Within ESP-r the set of equations associated with each technical domain are solved by optimised methods that are targeted to the specific nature of the equations – be they sparse, linear, non-linear, mathematically stiff and so on. The important point is that no attempt is made to concurrently solve the whole system equations. Instead, the domain equations are solved independently under the control of a supervisory routine that respects the physical couplings between domains (e.g. the bi-directional coupling between air and heat flow). ...
The integrated solution of all domains therefore requires the co-ordinated application of the domain solvers applicable to the particular model being used.
heat transfer within thermal zones
The 2007 paper also links the solution process to energy balances:
The conductive, convective and radiation exchanges associated with a building’s constructions are established as a set of energy balance equations and a direct solution method applied. The approach is based on a semi-implicit scheme, which is second-order time accurate, unconditionally stable for all space and time steps and allows time dependent and/or state variable dependent boundary conditions and coefficients. Iteration is employed for the case of non-linearity where system parameters (e.g. heat transfer coefficients) depend on state variables (e.g. temperature).
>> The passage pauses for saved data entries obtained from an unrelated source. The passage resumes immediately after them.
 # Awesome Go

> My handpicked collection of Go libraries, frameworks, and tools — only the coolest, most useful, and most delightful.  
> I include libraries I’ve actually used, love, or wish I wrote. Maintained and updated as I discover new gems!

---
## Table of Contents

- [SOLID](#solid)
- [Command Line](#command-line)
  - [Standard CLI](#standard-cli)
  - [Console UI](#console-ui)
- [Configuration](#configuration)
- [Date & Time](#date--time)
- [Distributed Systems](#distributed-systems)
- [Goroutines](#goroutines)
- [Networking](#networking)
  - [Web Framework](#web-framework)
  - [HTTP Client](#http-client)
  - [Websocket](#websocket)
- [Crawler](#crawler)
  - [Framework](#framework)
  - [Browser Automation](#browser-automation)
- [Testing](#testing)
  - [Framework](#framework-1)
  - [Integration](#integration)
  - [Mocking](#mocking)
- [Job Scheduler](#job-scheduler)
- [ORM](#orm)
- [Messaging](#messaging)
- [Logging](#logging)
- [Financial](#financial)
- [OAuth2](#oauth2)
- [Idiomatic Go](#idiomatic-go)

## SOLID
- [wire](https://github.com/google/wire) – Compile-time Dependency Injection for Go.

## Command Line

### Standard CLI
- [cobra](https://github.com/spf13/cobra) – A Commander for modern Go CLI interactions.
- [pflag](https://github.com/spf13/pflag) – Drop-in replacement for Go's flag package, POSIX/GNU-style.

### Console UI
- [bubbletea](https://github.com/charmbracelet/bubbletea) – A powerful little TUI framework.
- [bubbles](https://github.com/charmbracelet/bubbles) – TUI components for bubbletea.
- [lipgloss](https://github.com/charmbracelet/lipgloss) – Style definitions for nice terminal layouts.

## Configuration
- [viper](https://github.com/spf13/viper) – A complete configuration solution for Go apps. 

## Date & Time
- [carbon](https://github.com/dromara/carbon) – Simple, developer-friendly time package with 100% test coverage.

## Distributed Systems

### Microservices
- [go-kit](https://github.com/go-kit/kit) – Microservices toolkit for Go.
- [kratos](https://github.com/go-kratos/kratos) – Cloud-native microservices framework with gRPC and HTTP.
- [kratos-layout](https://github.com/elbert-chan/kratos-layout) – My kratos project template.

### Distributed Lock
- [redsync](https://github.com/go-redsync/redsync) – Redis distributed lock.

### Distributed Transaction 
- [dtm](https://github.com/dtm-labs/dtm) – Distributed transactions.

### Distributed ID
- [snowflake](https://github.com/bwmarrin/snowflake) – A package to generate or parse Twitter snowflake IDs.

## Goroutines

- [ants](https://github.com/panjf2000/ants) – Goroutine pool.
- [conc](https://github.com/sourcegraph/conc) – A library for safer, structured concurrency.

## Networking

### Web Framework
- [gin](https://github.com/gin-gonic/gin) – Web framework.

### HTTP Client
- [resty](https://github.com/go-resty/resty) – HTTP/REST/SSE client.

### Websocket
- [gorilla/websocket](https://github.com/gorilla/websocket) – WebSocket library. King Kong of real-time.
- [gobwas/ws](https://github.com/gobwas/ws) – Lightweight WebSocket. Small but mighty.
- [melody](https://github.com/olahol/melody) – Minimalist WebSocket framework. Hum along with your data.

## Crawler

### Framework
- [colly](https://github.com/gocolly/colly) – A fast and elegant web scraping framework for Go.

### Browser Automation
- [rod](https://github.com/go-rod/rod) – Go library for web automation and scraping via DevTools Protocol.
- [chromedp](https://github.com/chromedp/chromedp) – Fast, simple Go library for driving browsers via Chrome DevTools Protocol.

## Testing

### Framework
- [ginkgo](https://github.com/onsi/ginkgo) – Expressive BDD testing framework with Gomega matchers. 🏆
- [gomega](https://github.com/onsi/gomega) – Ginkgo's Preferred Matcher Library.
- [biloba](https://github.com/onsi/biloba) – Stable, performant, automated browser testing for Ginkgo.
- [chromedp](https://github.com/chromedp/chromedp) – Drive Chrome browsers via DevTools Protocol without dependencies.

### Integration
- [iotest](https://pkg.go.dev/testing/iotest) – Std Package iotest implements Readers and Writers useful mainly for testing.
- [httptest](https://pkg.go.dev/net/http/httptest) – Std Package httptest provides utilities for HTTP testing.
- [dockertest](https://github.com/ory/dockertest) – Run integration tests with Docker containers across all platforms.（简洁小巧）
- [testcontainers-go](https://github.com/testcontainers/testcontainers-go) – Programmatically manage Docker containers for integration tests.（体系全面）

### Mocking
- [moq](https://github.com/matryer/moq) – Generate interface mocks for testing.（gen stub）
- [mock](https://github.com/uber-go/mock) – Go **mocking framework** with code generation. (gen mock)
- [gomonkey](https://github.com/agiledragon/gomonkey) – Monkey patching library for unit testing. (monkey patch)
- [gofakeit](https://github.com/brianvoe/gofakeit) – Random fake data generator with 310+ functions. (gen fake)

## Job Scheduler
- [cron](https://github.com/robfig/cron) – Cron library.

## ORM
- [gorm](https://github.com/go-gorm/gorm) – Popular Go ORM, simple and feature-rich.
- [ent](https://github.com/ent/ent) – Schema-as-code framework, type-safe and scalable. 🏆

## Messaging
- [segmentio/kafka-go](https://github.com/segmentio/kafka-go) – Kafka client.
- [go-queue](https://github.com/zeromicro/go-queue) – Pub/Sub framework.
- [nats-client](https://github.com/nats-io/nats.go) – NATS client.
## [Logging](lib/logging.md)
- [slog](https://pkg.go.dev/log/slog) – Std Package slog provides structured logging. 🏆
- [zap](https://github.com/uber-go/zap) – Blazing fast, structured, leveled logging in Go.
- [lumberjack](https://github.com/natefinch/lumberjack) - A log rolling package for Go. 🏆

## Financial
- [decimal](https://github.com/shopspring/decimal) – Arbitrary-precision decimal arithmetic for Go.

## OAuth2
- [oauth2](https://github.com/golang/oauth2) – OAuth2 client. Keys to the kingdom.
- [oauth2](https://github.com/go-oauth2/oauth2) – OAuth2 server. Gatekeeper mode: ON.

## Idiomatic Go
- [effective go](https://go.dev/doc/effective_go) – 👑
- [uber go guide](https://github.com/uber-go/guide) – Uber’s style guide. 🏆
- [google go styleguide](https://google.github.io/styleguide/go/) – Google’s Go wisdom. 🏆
An optimised numerical technique is employed to solve the system equations simultaneously, while keeping the required computation to a minimum.
Further details are found here.
network air/water flows within the model
The paper also provides an overview of solution of mass balance within networks of air or water:
The approach is based on the solution of the steady-state, one dimensional, Navier-Stokes equation assuming mass conservation and incompressible flow. The result is a set of non-linear equations representing the conservation of mass as a function of pressure difference across flow restrictions.
And further information can be found here.
heat and mass flows in plant components
As with the zones that make up the building model, the control volume technique is also used to derive the equation sets describing a building’s plant network. Within ESP-r the plant network consists of a coupled group of plant component models, each described by one or more control volumes. The author of the component can thus include considerable internal detail. Indeed one finds both a simple (two node) and a complex (8 node) radiator definitions. More information is found here.
electrical power distribution
To facilitate the study of renewable energy systems integration an electrical power distribution data model and solver were incorporated into ESP-r in ~1994 and these have evolved over time to support studies of battery and fuel cell and electrical vehicles. Further discussion is found here.
CFD domain
Again from the 2007 paper:
Flow inside a room is characterised by a set of time-averaged conservation equations for the three spatial velocities (U, V, W), temperature θ and concentration C. For turbulent flows two additional equations are added, for turbulence intensity (k) and its rate of dissipation (ε). As with the building thermal domain, these conservation equations are discretised by the finite volume method. ...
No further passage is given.